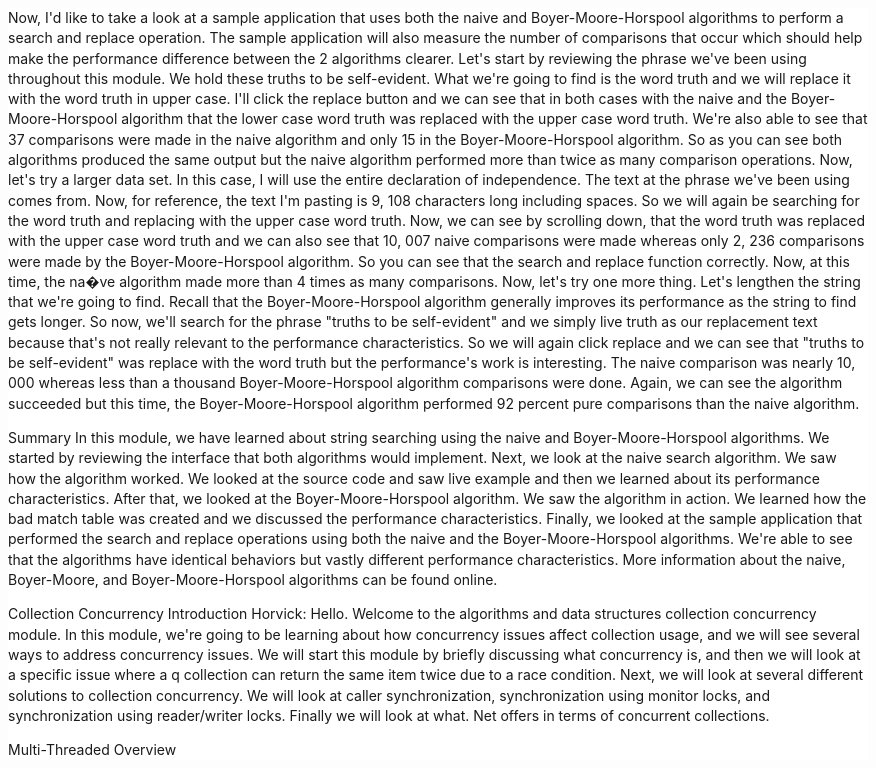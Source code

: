 Now, I'd like to take a look at a sample application that uses both the naive and Boyer-Moore-Horspool algorithms to perform a search and replace operation. The sample application will also measure the number of comparisons that occur which should help make the performance difference between the 2 algorithms clearer. Let's start by reviewing the phrase we've been using throughout this module. We hold these truths to be self-evident. What we're going to find is the word truth and we will replace it with the word truth in upper case. I'll click the replace button and we can see that in both cases with the naive and the Boyer-Moore-Horspool algorithm that the lower case word truth was replaced with the upper case word truth. We're also able to see that 37 comparisons were made in the naive algorithm and only 15 in the Boyer-Moore-Horspool algorithm. So as you can see both algorithms produced the same output but the naive algorithm performed more than twice as many comparison operations. Now, let's try a larger data set. In this case, I will use the entire declaration of independence. The text at the phrase we've been using comes from. Now, for reference, the text I'm pasting is 9, 108 characters long including spaces. So we will again be searching for the word truth and replacing with the upper case word truth. Now, we can see by scrolling down, that the word truth was replaced with the upper case word truth and we can also see that 10, 007 naive comparisons were made whereas only 2, 236 comparisons were made by the Boyer-Moore-Horspool algorithm. So you can see that the search and replace function correctly. Now, at this time, the na�ve algorithm made more than 4 times as many comparisons. Now, let's try one more thing. Let's lengthen the string that we're going to find. Recall that the Boyer-Moore-Horspool algorithm generally improves its performance as the string to find gets longer. So now, we'll search for the phrase "truths to be self-evident" and we simply live truth as our replacement text because that's not really relevant to the performance characteristics. So we will again click replace and we can see that "truths to be self-evident" was replace with the word truth but the performance's work is interesting. The naive comparison was nearly 10, 000 whereas less than a thousand Boyer-Moore-Horspool algorithm comparisons were done. Again, we can see the algorithm succeeded but this time, the Boyer-Moore-Horspool algorithm performed 92 percent pure comparisons than the naive algorithm.

Summary
In this module, we have learned about string searching using the naive and Boyer-Moore-Horspool algorithms. We started by reviewing the interface that both algorithms would implement. Next, we look at the naive search algorithm. We saw how the algorithm worked. We looked at the source code and saw live example and then we learned about its performance characteristics. After that, we looked at the Boyer-Moore-Horspool algorithm. We saw the algorithm in action. We learned how the bad match table was created and we discussed the performance characteristics. Finally, we looked at the sample application that performed the search and replace operations using both the naive and the Boyer-Moore-Horspool algorithms. We're able to see that the algorithms have identical behaviors but vastly different performance characteristics. More information about the naive, Boyer-Moore, and Boyer-Moore-Horspool algorithms can be found online.

Collection Concurrency
Introduction
Horvick: Hello. Welcome to the algorithms and data structures collection concurrency module. In this module, we're going to be learning about how concurrency issues affect collection usage, and we will see several ways to address concurrency issues. We will start this module by briefly discussing what concurrency is, and then we will look at a specific issue where a q collection can return the same item twice due to a race condition. Next, we will look at several different solutions to collection concurrency. We will look at caller synchronization, synchronization using monitor locks, and synchronization using reader/writer locks. Finally we will look at what. Net offers in terms of concurrent collections.

Multi-Threaded Overview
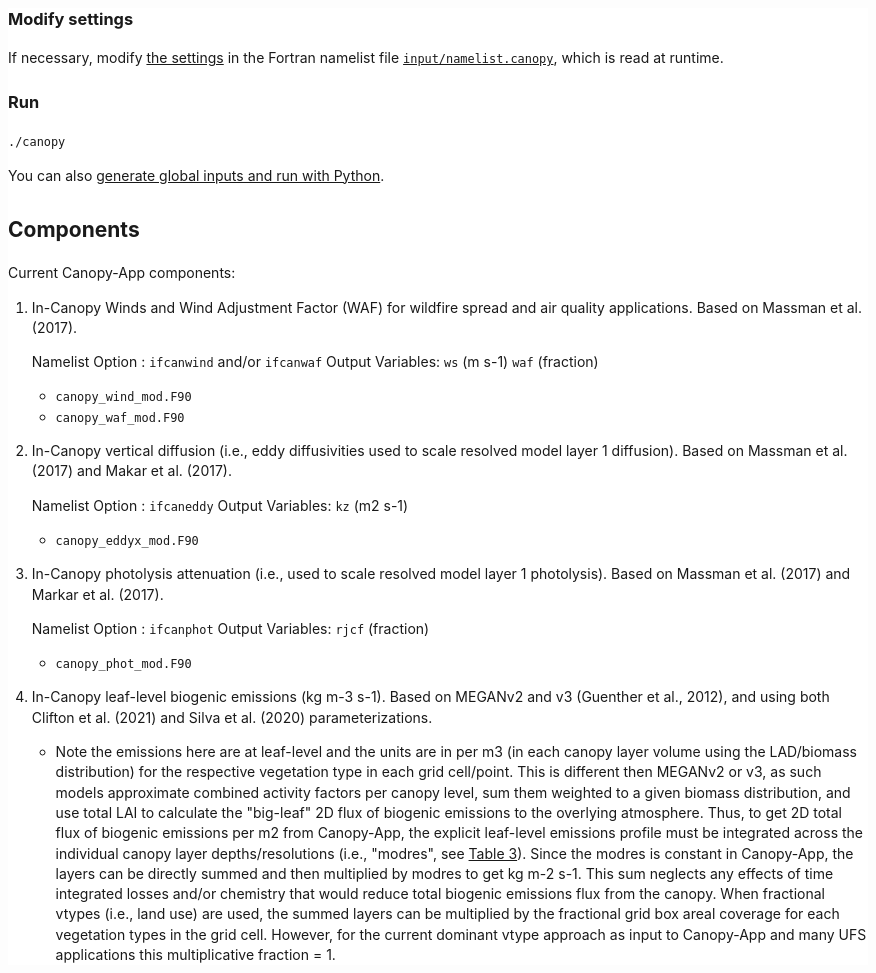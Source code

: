 ### Modify settings

If necessary, modify [the settings](#table-3-current-user-namelist-options) in the Fortran namelist file [`input/namelist.canopy`](./input/namelist.canopy),
which is read at runtime.

### Run

```
./canopy
```

You can also [generate global inputs and run with Python](./python/README.md).

## Components

Current Canopy-App components:

1.  In-Canopy Winds and Wind Adjustment Factor (WAF) for wildfire spread and air quality applications.  Based on Massman et al. (2017).

    Namelist Option : `ifcanwind` and/or `ifcanwaf` Output Variables: `ws` (m s-1) `waf` (fraction)

    - `canopy_wind_mod.F90`
    - `canopy_waf_mod.F90`

2.  In-Canopy vertical diffusion (i.e., eddy diffusivities used to scale resolved model layer 1 diffusion).  Based on Massman et al. (2017) and Makar et al. (2017).

    Namelist Option : `ifcaneddy`  Output Variables:  `kz` (m2 s-1)

    - `canopy_eddyx_mod.F90`

3.  In-Canopy photolysis attenuation (i.e., used to scale resolved model layer 1 photolysis).  Based on Massman et al. (2017) and Markar et al. (2017).  

    Namelist Option : `ifcanphot`  Output Variables: `rjcf` (fraction)

    - `canopy_phot_mod.F90`

4.  In-Canopy leaf-level biogenic emissions (kg m-3 s-1). Based on MEGANv2 and v3 (Guenther et al., 2012), and using both Clifton et al. (2021) and Silva et al. (2020) parameterizations.

    - Note the emissions here are at leaf-level and the units are in per m3 (in each canopy layer volume using the LAD/biomass distribution) for the respective vegetation type in each grid cell/point. This is different then MEGANv2 or v3, as such models approximate combined activity factors per canopy level, sum them weighted to a given biomass distribution, and use total LAI to calculate the "big-leaf" 2D flux of biogenic emissions to the overlying atmosphere.  Thus, to get 2D total flux of biogenic emissions per m2 from Canopy-App, the explicit leaf-level emissions profile must be integrated across the individual canopy layer depths/resolutions (i.e., "modres", see [Table 3](#table-3-current-user-namelist-options)).  Since the modres is constant in Canopy-App, the layers can be directly summed and then multiplied by modres to get kg m-2 s-1. This sum neglects any effects of time integrated losses and/or chemistry that would reduce total biogenic emissions flux from the canopy.  When fractional vtypes (i.e., land use) are used, the summed layers can be multiplied by the fractional grid box areal coverage for each vegetation types in the grid cell.  However, for the current dominant vtype approach as input to Canopy-App and many UFS applications this multiplicative fraction = 1.
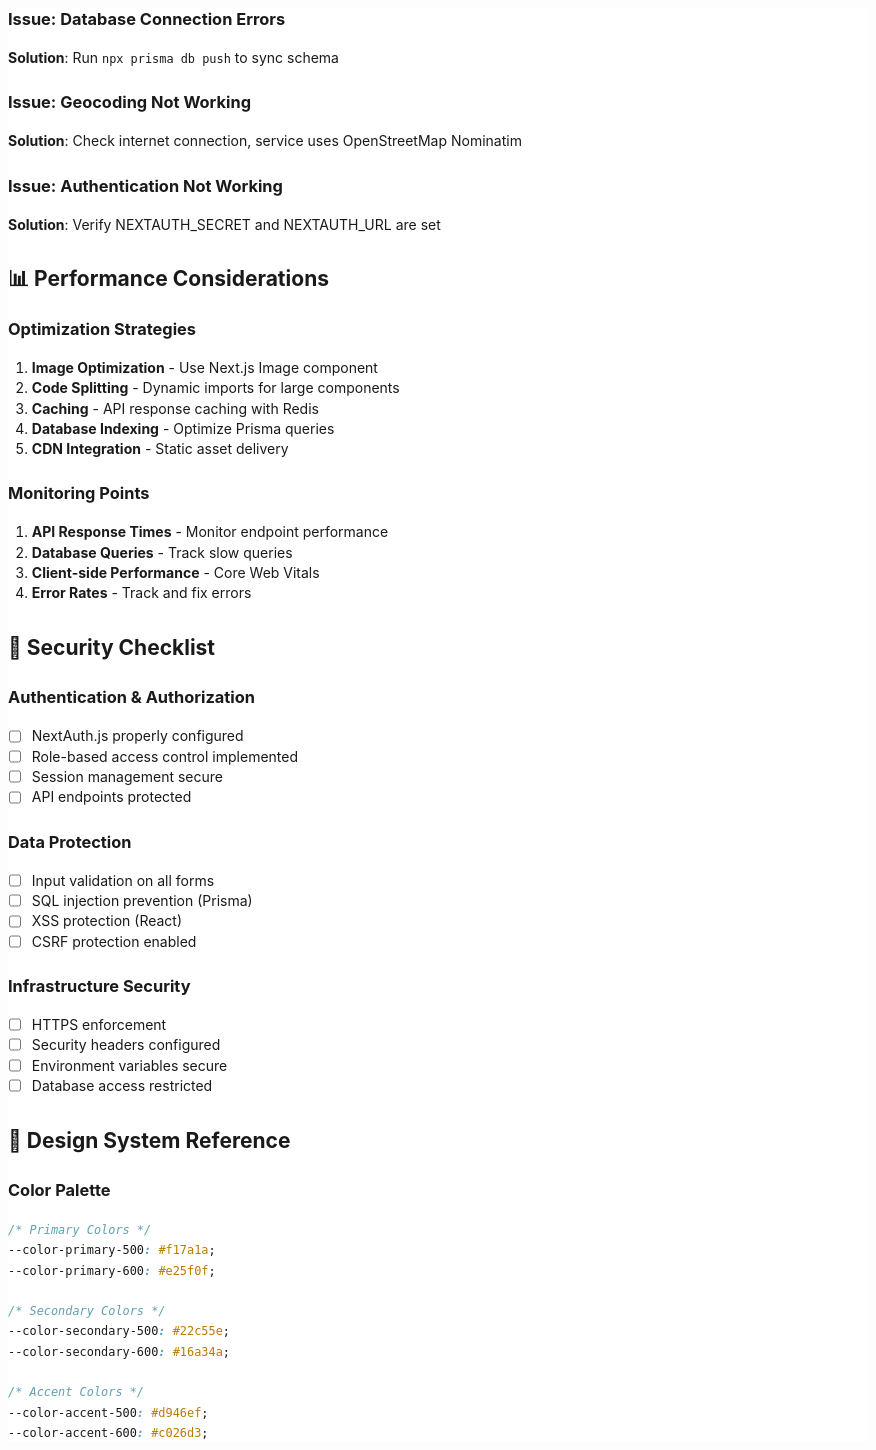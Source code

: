 ### Issue: Database Connection Errors
**Solution**: Run `npx prisma db push` to sync schema

### Issue: Geocoding Not Working
**Solution**: Check internet connection, service uses OpenStreetMap Nominatim

### Issue: Authentication Not Working
**Solution**: Verify NEXTAUTH_SECRET and NEXTAUTH_URL are set

## 📊 **Performance Considerations**

### Optimization Strategies
1. **Image Optimization** - Use Next.js Image component
2. **Code Splitting** - Dynamic imports for large components
3. **Caching** - API response caching with Redis
4. **Database Indexing** - Optimize Prisma queries
5. **CDN Integration** - Static asset delivery

### Monitoring Points
1. **API Response Times** - Monitor endpoint performance
2. **Database Queries** - Track slow queries
3. **Client-side Performance** - Core Web Vitals
4. **Error Rates** - Track and fix errors

## 🔐 **Security Checklist**

### Authentication & Authorization
- [ ] NextAuth.js properly configured
- [ ] Role-based access control implemented
- [ ] Session management secure
- [ ] API endpoints protected

### Data Protection
- [ ] Input validation on all forms
- [ ] SQL injection prevention (Prisma)
- [ ] XSS protection (React)
- [ ] CSRF protection enabled

### Infrastructure Security
- [ ] HTTPS enforcement
- [ ] Security headers configured
- [ ] Environment variables secure
- [ ] Database access restricted

## 🎨 **Design System Reference**

### Color Palette
```css
/* Primary Colors */
--color-primary-500: #f17a1a;
--color-primary-600: #e25f0f;

/* Secondary Colors */
--color-secondary-500: #22c55e;
--color-secondary-600: #16a34a;

/* Accent Colors */
--color-accent-500: #d946ef;
--color-accent-600: #c026d3;
```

******

▸ What this task involves
Show each line in the listing above that has "Track".

▸ Expected answer
2. **Database Queries** - Track slow queries
4. **Error Rates** - Track and fix errors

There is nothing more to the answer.